There was a roar of gunfire: loud, deafeningly loud.
Shimon’s body twitched twice in a grotesque dance as the two heavy 9mm parabellum slugs hit him amidships, from the side opposite me. His body rammed into the heavy posts of Komaroff’s bed and slipped to the floor; miraculously, the curtain held.
The man with the black eyepatch and the missing arm stood in the open doorway, holding the big PI5 pistol at the same oblique angle across his body, his body tall and erect and military-looking. He hadn’t changed a bit since Saigon. “Alexandra,” he said, “you are losing your effectiveness. How could you let a man like this get the upper hand with you this way?” His voice was deep and harsh, and still had that touch of strange accent. Well, all the places he’d been in the last thirty years, he’d be sure to have a funny accent by now. A bit of this, a bit of that. Particularly if his English had been picked up on the run — in places like Switzerland, Bogota, Buenos Aires, Syria, Lebanon, from people who spoke English with an accent themselves.
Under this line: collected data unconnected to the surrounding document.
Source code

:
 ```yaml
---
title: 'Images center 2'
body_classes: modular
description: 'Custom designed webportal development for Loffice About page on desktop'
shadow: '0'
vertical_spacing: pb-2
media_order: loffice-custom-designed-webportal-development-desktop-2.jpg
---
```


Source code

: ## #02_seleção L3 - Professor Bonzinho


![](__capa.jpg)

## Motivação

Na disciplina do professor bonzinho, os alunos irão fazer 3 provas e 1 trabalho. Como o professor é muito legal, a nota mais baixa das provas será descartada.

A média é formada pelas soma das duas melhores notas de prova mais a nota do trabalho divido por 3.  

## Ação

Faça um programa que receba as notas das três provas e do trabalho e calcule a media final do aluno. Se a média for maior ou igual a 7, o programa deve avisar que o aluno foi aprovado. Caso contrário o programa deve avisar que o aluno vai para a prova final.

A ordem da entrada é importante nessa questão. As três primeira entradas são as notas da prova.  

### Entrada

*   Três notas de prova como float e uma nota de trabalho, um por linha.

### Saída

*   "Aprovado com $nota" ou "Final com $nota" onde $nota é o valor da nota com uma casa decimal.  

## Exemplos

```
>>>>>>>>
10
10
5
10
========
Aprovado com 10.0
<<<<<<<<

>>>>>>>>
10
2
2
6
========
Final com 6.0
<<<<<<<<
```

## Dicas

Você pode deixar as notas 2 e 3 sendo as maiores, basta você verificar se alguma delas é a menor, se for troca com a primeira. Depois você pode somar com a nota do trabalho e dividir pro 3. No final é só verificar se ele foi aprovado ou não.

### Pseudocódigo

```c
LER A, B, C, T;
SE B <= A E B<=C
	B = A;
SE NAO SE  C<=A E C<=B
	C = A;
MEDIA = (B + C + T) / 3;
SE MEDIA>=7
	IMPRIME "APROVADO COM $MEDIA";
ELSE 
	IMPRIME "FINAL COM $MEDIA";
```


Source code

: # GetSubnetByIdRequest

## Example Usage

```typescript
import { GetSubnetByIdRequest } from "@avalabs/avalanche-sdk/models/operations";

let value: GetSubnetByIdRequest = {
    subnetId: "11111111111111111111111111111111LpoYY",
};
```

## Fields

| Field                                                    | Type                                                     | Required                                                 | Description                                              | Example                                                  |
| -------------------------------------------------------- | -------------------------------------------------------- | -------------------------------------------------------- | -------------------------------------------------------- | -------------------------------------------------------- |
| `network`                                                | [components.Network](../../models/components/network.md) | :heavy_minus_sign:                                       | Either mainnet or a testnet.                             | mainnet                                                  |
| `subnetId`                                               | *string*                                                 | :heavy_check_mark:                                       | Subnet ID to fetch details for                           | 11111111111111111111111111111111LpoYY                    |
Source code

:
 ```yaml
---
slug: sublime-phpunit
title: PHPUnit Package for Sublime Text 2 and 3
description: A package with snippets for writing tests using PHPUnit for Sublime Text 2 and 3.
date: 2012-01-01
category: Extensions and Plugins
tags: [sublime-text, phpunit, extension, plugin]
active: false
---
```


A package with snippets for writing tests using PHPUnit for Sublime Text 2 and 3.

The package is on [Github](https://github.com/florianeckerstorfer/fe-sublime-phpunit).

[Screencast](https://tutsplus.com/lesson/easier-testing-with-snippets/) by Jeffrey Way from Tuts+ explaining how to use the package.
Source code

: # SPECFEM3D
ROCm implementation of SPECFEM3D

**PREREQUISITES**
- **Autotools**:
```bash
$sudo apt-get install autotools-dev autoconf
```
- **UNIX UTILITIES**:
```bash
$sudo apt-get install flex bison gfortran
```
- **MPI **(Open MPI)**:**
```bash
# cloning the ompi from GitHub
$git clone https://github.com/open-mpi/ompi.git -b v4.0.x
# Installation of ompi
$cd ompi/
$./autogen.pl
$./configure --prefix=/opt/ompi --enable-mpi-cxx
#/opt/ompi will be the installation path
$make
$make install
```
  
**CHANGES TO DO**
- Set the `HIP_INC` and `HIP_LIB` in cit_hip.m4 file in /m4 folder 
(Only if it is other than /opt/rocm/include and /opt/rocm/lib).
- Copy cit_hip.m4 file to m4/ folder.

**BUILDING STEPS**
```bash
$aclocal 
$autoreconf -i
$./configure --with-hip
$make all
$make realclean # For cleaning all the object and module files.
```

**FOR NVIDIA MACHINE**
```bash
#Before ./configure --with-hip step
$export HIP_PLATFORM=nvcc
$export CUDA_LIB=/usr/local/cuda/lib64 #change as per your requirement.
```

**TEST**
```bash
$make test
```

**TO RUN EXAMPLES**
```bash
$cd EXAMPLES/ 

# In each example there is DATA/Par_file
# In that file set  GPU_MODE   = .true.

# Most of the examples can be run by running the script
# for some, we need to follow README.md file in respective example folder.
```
“No,” he said again, looking at her with distaste, “you have grown unreliable. Poisoning the old man... did you think there would be no inquiry? You are in Greek waters. Even if you buy off the local magistrate, can you buy off the press? Those damnable drugs you take, they have weakened your mind.” He made no move to step into the room, standing there in the doorway in that odd military stance, his face dark with anger.
“But Kurt... darling... we have won. We have...”
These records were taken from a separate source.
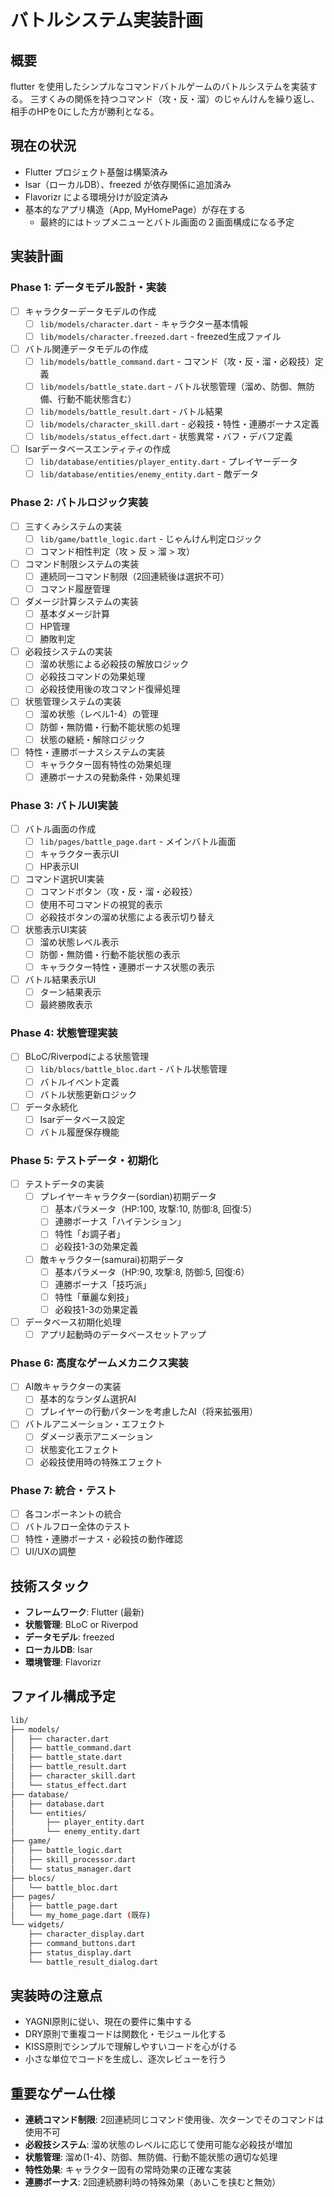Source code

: # バトルシステム実装計画

## 概要

flutter を使用したシンプルなコマンドバトルゲームのバトルシステムを実装する。
三すくみの関係を持つコマンド（攻・反・溜）のじゃんけんを繰り返し、相手のHPを0にした方が勝利となる。

## 現在の状況

- Flutter プロジェクト基盤は構築済み
- Isar（ローカルDB）、freezed が依存関係に追加済み
- Flavorizr による環境分けが設定済み
- 基本的なアプリ構造（App, MyHomePage）が存在する
    - 最終的にはトップメニューとバトル画面の２画面構成になる予定

## 実装計画

### Phase 1: データモデル設計・実装

- [ ] キャラクターデータモデルの作成
    - [ ] `lib/models/character.dart` - キャラクター基本情報
    - [ ] `lib/models/character.freezed.dart` - freezed生成ファイル
- [ ] バトル関連データモデルの作成
    - [ ] `lib/models/battle_command.dart` - コマンド（攻・反・溜・必殺技）定義
    - [ ] `lib/models/battle_state.dart` - バトル状態管理（溜め、防御、無防備、行動不能状態含む）
    - [ ] `lib/models/battle_result.dart` - バトル結果
    - [ ] `lib/models/character_skill.dart` - 必殺技・特性・連勝ボーナス定義
    - [ ] `lib/models/status_effect.dart` - 状態異常・バフ・デバフ定義
- [ ] Isarデータベースエンティティの作成
    - [ ] `lib/database/entities/player_entity.dart` - プレイヤーデータ
    - [ ] `lib/database/entities/enemy_entity.dart` - 敵データ

### Phase 2: バトルロジック実装

- [ ] 三すくみシステムの実装
    - [ ] `lib/game/battle_logic.dart` - じゃんけん判定ロジック
    - [ ] コマンド相性判定（攻 > 反 > 溜 > 攻）
- [ ] コマンド制限システムの実装
    - [ ] 連続同一コマンド制限（2回連続後は選択不可）
    - [ ] コマンド履歴管理
- [ ] ダメージ計算システムの実装
    - [ ] 基本ダメージ計算
    - [ ] HP管理
    - [ ] 勝敗判定
- [ ] 必殺技システムの実装
    - [ ] 溜め状態による必殺技の解放ロジック
    - [ ] 必殺技コマンドの効果処理
    - [ ] 必殺技使用後の攻コマンド復帰処理
- [ ] 状態管理システムの実装
    - [ ] 溜め状態（レベル1-4）の管理
    - [ ] 防御・無防備・行動不能状態の処理
    - [ ] 状態の継続・解除ロジック
- [ ] 特性・連勝ボーナスシステムの実装
    - [ ] キャラクター固有特性の効果処理
    - [ ] 連勝ボーナスの発動条件・効果処理

### Phase 3: バトルUI実装

- [ ] バトル画面の作成
    - [ ] `lib/pages/battle_page.dart` - メインバトル画面
    - [ ] キャラクター表示UI
    - [ ] HP表示UI
- [ ] コマンド選択UI実装
    - [ ] コマンドボタン（攻・反・溜・必殺技）
    - [ ] 使用不可コマンドの視覚的表示
    - [ ] 必殺技ボタンの溜め状態による表示切り替え
- [ ] 状態表示UI実装
    - [ ] 溜め状態レベル表示
    - [ ] 防御・無防備・行動不能状態の表示
    - [ ] キャラクター特性・連勝ボーナス状態の表示
- [ ] バトル結果表示UI
    - [ ] ターン結果表示
    - [ ] 最終勝敗表示

### Phase 4: 状態管理実装

- [ ] BLoC/Riverpodによる状態管理
    - [ ] `lib/blocs/battle_bloc.dart` - バトル状態管理
    - [ ] バトルイベント定義
    - [ ] バトル状態更新ロジック
- [ ] データ永続化
    - [ ] Isarデータベース設定
    - [ ] バトル履歴保存機能

### Phase 5: テストデータ・初期化

- [ ] テストデータの実装
    - [ ] プレイヤーキャラクター(sordian)初期データ
        - [ ] 基本パラメータ（HP:100, 攻撃:10, 防御:8, 回復:5）
        - [ ] 連勝ボーナス「ハイテンション」
        - [ ] 特性「お調子者」
        - [ ] 必殺技1-3の効果定義
    - [ ] 敵キャラクター(samurai)初期データ
        - [ ] 基本パラメータ（HP:90, 攻撃:8, 防御:5, 回復:6）
        - [ ] 連勝ボーナス「技巧派」
        - [ ] 特性「華麗な剣技」
        - [ ] 必殺技1-3の効果定義
- [ ] データベース初期化処理
    - [ ] アプリ起動時のデータベースセットアップ

### Phase 6: 高度なゲームメカニクス実装

- [ ] AI敵キャラクターの実装
    - [ ] 基本的なランダム選択AI
    - [ ] プレイヤーの行動パターンを考慮したAI（将来拡張用）
- [ ] バトルアニメーション・エフェクト
    - [ ] ダメージ表示アニメーション
    - [ ] 状態変化エフェクト
    - [ ] 必殺技使用時の特殊エフェクト

### Phase 7: 統合・テスト

- [ ] 各コンポーネントの統合
- [ ] バトルフロー全体のテスト
- [ ] 特性・連勝ボーナス・必殺技の動作確認
- [ ] UI/UXの調整

## 技術スタック

- **フレームワーク**: Flutter (最新)
- **状態管理**: BLoC or Riverpod
- **データモデル**: freezed
- **ローカルDB**: Isar
- **環境管理**: Flavorizr

## ファイル構成予定

```bash
lib/
├── models/
│   ├── character.dart
│   ├── battle_command.dart
│   ├── battle_state.dart
│   ├── battle_result.dart
│   ├── character_skill.dart
│   └── status_effect.dart
├── database/
│   ├── database.dart
│   └── entities/
│       ├── player_entity.dart
│       └── enemy_entity.dart
├── game/
│   ├── battle_logic.dart
│   ├── skill_processor.dart
│   └── status_manager.dart
├── blocs/
│   └── battle_bloc.dart
├── pages/
│   ├── battle_page.dart
│   └── my_home_page.dart (既存)
└── widgets/
    ├── character_display.dart
    ├── command_buttons.dart
    ├── status_display.dart
    └── battle_result_dialog.dart
```

## 実装時の注意点

- YAGNI原則に従い、現在の要件に集中する
- DRY原則で重複コードは関数化・モジュール化する
- KISS原則でシンプルで理解しやすいコードを心がける
- 小さな単位でコードを生成し、逐次レビューを行う

## 重要なゲーム仕様

- **連続コマンド制限**: 2回連続同じコマンド使用後、次ターンでそのコマンドは使用不可
- **必殺技システム**: 溜め状態のレベルに応じて使用可能な必殺技が増加
- **状態管理**: 溜め(1-4)、防御、無防備、行動不能状態の適切な処理
- **特性効果**: キャラクター固有の常時効果の正確な実装
- **連勝ボーナス**: 2回連続勝利時の特殊効果（あいこを挟むと無効）
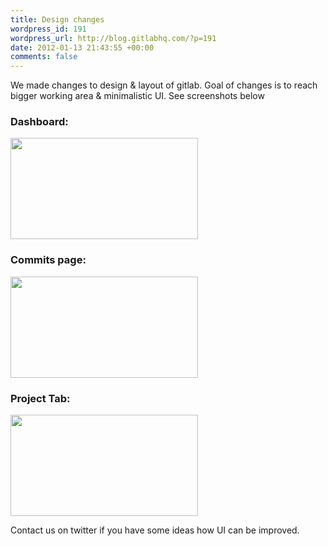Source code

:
 ```yaml
--- 
title: Design changes
wordpress_id: 191
wordpress_url: http://blog.gitlabhq.com/?p=191
date: 2012-01-13 21:43:55 +00:00
comments: false
---
```

We made changes to design & layout of gitlab. 
Goal of changes is to reach bigger working area & minimalistic UI. 
See screenshots below

<h3>Dashboard:</h3>
<a href="http://blog.gitlabhq.com/wp-content/uploads/2012/01/GitLab_dashboard.png"><img src="http://blog.gitlabhq.com/wp-content/uploads/2012/01/GitLab_dashboard-300x162.png" alt="" title="GitLab_dashboard" width="300" height="162" class="alignnone size-medium wp-image-192" /></a>

<h3>Commits page:</h3>
<a href="http://blog.gitlabhq.com/wp-content/uploads/2012/01/GitLab_commits.png"><img src="http://blog.gitlabhq.com/wp-content/uploads/2012/01/GitLab_commits-300x162.png" alt="" title="GitLab_commits" width="300" height="162" class="alignnone size-medium wp-image-193" /></a>

<h3>Project Tab:</h3>
<a href="http://blog.gitlabhq.com/wp-content/uploads/2012/01/GitLab_project.png"><img src="http://blog.gitlabhq.com/wp-content/uploads/2012/01/GitLab_project-300x162.png" alt="" title="GitLab_project" width="300" height="162" class="alignnone size-medium wp-image-194" /></a>


Contact us on twitter if you have some ideas how UI can be improved.
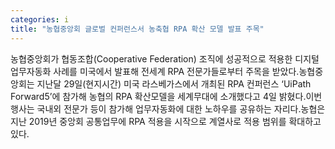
 ```yaml
---
categories: i
title: "농협중앙회 글로벌 컨퍼런스서 농축협 RPA 확산 모델 발표 주목"
---
```

농협중앙회가 협동조합(Cooperative Federation) 조직에 성공적으로 적용한 디지털 업무자동화 사례를 미국에서 발표해 전세계 RPA 전문가들로부터 주목을 받았다.농협중앙회는 지난달 29일(현지시간) 미국 라스베가스에서 개최된 RPA 컨퍼런스 ‘UiPath Forward5’에 참가해 농협의 RPA 확산모델을 세계무대에 소개했다고 4일 밝혔다.이번 행사는 국내외 전문가 등이 참가해 업무자동화에 대한 노하우를 공유하는 자리다.농협은 지난 2019년 중앙회 공통업무에 RPA 적용을 시작으로 계열사로 적용 범위를 확대하고 있다.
“Two corrections, my dear. One, we have not won. I have won. You no longer figure in the picture. Two...”
“Kurt, no. No, please...”
“Two...” he said. A strange half-smile flitted across his face. “But no, I suppose the second item does not matter now.”
And he pulled the trigger, once, twice. The first bullet blew her brains all over the curtain; the second one was just tossed in there for meanness. It threw her heavily against the bed-curtain and this time the canopy gave.
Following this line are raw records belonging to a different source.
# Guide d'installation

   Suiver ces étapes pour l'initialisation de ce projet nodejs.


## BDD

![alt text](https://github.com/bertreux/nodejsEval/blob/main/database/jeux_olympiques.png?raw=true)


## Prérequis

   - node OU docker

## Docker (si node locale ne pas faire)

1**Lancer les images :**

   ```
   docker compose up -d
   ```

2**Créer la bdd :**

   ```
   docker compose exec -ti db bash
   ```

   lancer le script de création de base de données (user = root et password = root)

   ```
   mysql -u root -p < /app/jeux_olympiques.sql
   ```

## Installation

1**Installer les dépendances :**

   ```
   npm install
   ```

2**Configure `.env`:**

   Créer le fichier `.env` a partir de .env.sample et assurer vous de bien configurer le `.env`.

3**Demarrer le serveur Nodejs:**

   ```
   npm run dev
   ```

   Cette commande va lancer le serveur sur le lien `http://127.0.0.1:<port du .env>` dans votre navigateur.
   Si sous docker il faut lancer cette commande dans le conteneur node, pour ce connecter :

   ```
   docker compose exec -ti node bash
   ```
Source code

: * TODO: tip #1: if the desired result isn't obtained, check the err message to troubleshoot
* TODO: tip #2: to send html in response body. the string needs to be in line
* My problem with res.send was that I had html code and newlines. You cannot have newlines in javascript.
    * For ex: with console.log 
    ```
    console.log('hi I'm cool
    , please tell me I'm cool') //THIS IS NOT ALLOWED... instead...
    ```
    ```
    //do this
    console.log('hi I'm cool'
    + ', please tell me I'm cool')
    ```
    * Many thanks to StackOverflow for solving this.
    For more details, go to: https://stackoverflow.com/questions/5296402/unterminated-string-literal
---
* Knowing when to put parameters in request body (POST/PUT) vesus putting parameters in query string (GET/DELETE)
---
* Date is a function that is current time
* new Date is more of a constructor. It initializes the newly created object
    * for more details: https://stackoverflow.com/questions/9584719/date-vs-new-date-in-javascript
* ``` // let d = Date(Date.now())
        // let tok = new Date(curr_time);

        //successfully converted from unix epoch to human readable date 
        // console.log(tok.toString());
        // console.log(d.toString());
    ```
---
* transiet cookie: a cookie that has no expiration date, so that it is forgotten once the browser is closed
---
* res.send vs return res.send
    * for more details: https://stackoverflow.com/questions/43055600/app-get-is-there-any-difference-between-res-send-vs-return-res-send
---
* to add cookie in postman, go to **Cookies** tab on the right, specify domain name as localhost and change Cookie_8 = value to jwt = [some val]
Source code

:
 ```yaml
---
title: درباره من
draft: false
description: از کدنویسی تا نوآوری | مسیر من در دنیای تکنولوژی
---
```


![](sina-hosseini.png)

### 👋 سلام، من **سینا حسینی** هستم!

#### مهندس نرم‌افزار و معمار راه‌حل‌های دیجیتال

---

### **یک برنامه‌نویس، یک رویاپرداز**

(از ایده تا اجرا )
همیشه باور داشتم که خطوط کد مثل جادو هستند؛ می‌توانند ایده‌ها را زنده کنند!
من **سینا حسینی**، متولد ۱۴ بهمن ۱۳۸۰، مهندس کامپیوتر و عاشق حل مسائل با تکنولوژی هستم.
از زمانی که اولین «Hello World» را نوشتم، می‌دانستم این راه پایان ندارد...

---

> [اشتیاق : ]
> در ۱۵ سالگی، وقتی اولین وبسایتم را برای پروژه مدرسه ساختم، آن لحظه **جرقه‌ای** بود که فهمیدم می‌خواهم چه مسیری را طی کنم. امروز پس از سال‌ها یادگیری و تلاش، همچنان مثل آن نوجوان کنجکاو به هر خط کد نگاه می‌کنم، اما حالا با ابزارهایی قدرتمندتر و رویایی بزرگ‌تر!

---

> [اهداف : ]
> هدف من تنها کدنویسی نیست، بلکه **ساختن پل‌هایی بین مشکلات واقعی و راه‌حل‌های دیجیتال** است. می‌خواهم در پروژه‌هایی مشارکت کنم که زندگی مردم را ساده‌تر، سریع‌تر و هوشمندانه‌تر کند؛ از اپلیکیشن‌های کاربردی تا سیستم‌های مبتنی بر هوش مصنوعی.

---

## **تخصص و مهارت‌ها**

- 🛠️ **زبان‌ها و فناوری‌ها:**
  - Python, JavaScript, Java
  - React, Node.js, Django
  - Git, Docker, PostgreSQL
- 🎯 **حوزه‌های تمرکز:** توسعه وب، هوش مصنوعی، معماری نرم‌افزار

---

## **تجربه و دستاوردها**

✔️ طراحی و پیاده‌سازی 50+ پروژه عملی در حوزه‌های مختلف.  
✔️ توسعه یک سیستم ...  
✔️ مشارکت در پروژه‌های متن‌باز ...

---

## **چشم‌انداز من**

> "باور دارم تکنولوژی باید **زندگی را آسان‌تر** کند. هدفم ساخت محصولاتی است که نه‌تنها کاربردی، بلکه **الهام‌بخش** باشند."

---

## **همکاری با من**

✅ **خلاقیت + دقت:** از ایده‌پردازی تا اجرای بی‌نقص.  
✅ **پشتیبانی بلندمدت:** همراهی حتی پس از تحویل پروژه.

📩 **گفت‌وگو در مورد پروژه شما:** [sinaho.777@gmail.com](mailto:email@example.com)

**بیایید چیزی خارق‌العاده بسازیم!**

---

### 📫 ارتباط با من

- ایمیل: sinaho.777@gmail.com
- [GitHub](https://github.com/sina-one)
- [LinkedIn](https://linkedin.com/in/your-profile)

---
I gave him one quick glimpse of me standing there in the wet suit, and then I shot the gun out of his hand. The 9mm slug socked the big pistol right at the front sight; a poor enough shot, all in all, but it jarred his hand enough to make him drop it. He thought of bending over — just once. I fired off another round at the gun on the floor and knocked it out of his reach. He straightened back up again.
“Ah, yes,” he said. “It would be... I suppose it would be Mr. Carter, wouldn’t it? I might not have known if it hadn’t been for the meeting in Saigon. Finding you both there — and in close association with Corbin, too — and here too... no, that would be too much of a coincidence, wouldn’t it? Carter it is.”
“Yes,” I said. “Just don’t move a muscle. Keep talking and don’t move a muscle.”
“All right.” There was a thin smile there. He was flexing his one hand; I’d jarred him pretty badly, and it must have hurt. “I... you owe me a life, you know. I saved yours in Saigon. I wonder if I should have done so, now. Perhaps I should have shot both you and Corbin. Perhaps...”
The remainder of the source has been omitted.